The United States also has a history of growing apples and turning them into spirits. The oldest continuous-running distillery in the States is Laird & Company, a family-owned operation in Scobeyville, New Jersey. In 1698, William Laird, a County Fyfe Scotsman, emigrated to Jersey and began making applejack for his family and friends. By 1780, he was selling it to them and had, according to Lisa Laird-Dunn, shared his recipe with President George Washington, who included it in his diary. The family's ties to the government must have been strong, because the company managed to get a senator to help it gain permission from the federal government to produce applejack for medicinal purposes during the Noble Experiment. Interestingly, though, in the 1946 Gentleman's Companion, Charles H. Baker reports, "It is rather unfortunate that our Prohibition era, through its raw applejack and Jersey Lightning, managed to completely deflect American taste against this fine spirit. Decently aged-in-wood applejack is a fine thing, just as French Calvados ... is lovely stuff."

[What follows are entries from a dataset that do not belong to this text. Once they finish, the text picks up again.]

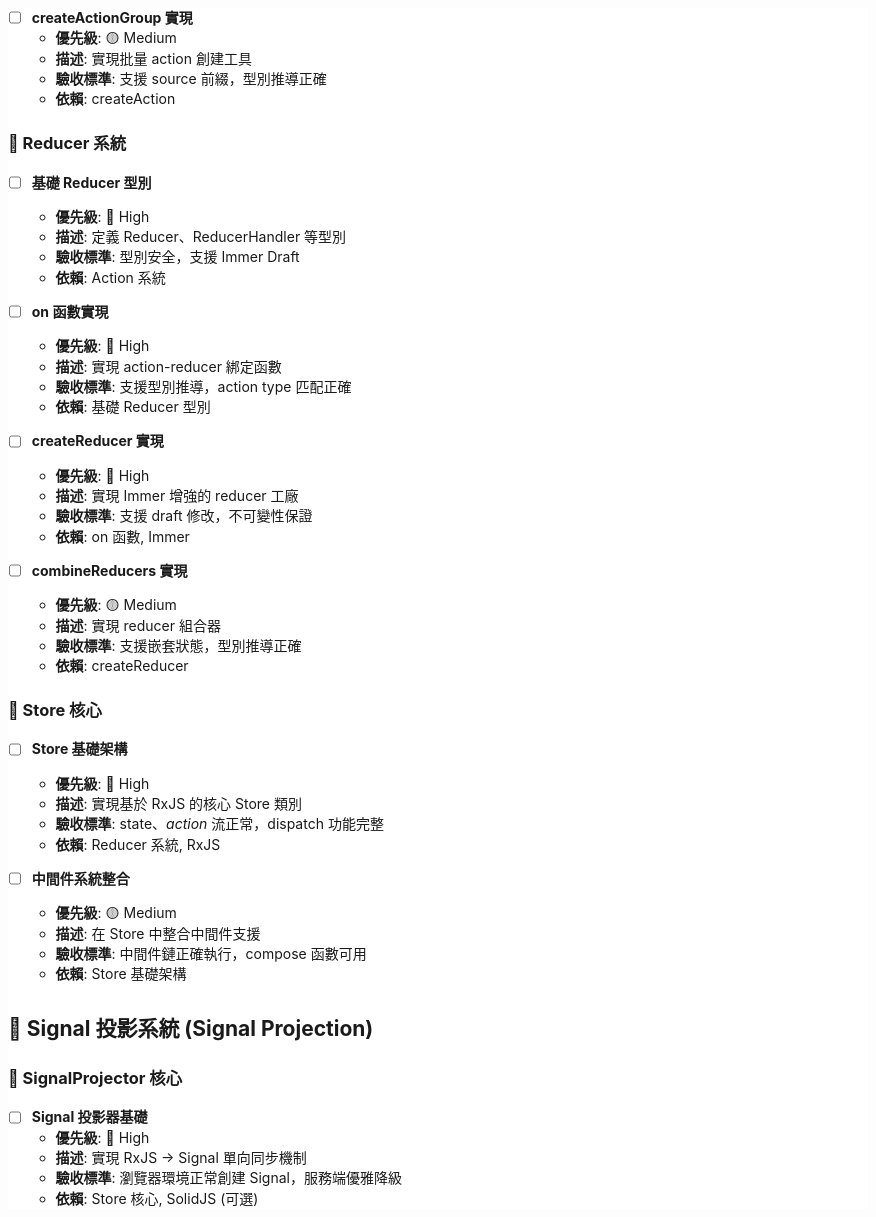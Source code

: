 - [ ] **createActionGroup 實現**
  - **優先級**: 🟡 Medium
  - **描述**: 實現批量 action 創建工具
  - **驗收標準**: 支援 source 前綴，型別推導正確
  - **依賴**: createAction

### 🔄 Reducer 系統
- [ ] **基礎 Reducer 型別**
  - **優先級**: 🔴 High
  - **描述**: 定義 Reducer、ReducerHandler 等型別
  - **驗收標準**: 型別安全，支援 Immer Draft
  - **依賴**: Action 系統

- [ ] **on 函數實現**
  - **優先級**: 🔴 High
  - **描述**: 實現 action-reducer 綁定函數
  - **驗收標準**: 支援型別推導，action type 匹配正確
  - **依賴**: 基礎 Reducer 型別

- [ ] **createReducer 實現**
  - **優先級**: 🔴 High
  - **描述**: 實現 Immer 增強的 reducer 工廠
  - **驗收標準**: 支援 draft 修改，不可變性保證
  - **依賴**: on 函數, Immer

- [ ] **combineReducers 實現**
  - **優先級**: 🟡 Medium
  - **描述**: 實現 reducer 組合器
  - **驗收標準**: 支援嵌套狀態，型別推導正確
  - **依賴**: createReducer

### 🏪 Store 核心
- [ ] **Store 基礎架構**
  - **優先級**: 🔴 High
  - **描述**: 實現基於 RxJS 的核心 Store 類別
  - **驗收標準**: state$、action$ 流正常，dispatch 功能完整
  - **依賴**: Reducer 系統, RxJS

- [ ] **中間件系統整合**
  - **優先級**: 🟡 Medium
  - **描述**: 在 Store 中整合中間件支援
  - **驗收標準**: 中間件鏈正確執行，compose 函數可用
  - **依賴**: Store 基礎架構

## 🎯 Signal 投影系統 (Signal Projection)

### 📡 SignalProjector 核心
- [ ] **Signal 投影器基礎**
  - **優先級**: 🔴 High
  - **描述**: 實現 RxJS → Signal 單向同步機制
  - **驗收標準**: 瀏覽器環境正常創建 Signal，服務端優雅降級
  - **依賴**: Store 核心, SolidJS (可選)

By US law, applejack contains only 35 percent apple distillates; the rest are neutral grain spirits. In fact, the taste of applejack only hints at that of apple. In some respects, it makes more sense to compare applejack to your favorite flavored vodka instead of brandy. Lighter in body than Calvados, applejack - like blended whiskey - has been manufactured to bring the price down and the palatability up. I would never call applejack a premium spirit; however, it is a good cocktail mixer. A 750-milliliter bottle costs about US$10, and when used in such cocktails as the Corpse Reviver, the Jack Collins, or the Jack Rose, it's sure to pique an imbiber's interest.

The production of apple brandy spread to the Ohio River Valley during the early 1800s, but applejack has only recently made it to the West Coast. Today, we can thank Stephen McCarthy of Clear Creek Distillery in Portland, Oregon, for bringing the legacy to the West. Stephen spent years studying the great eau-de-vie distillers of Alsace, Normandy, and Germany. His apple brandy, though not as full-bodied as a Pays d'Auge, has all the apple flavor and much of the kick. Whether you take the brandy straight or as a shot to your espresso, its kick will scare off any chill. It's also the perfect sipper to accompany a pot of fondue and a gathering of friends. But most importantly, distillers like Clear Creek, as well as Bonny Doon and Germain-Robin, are changing American tastes and sophistication for the better with their efforts at producing brandy in the tradition of the French. Of course, we have yet to make the French appreciate the cocktail.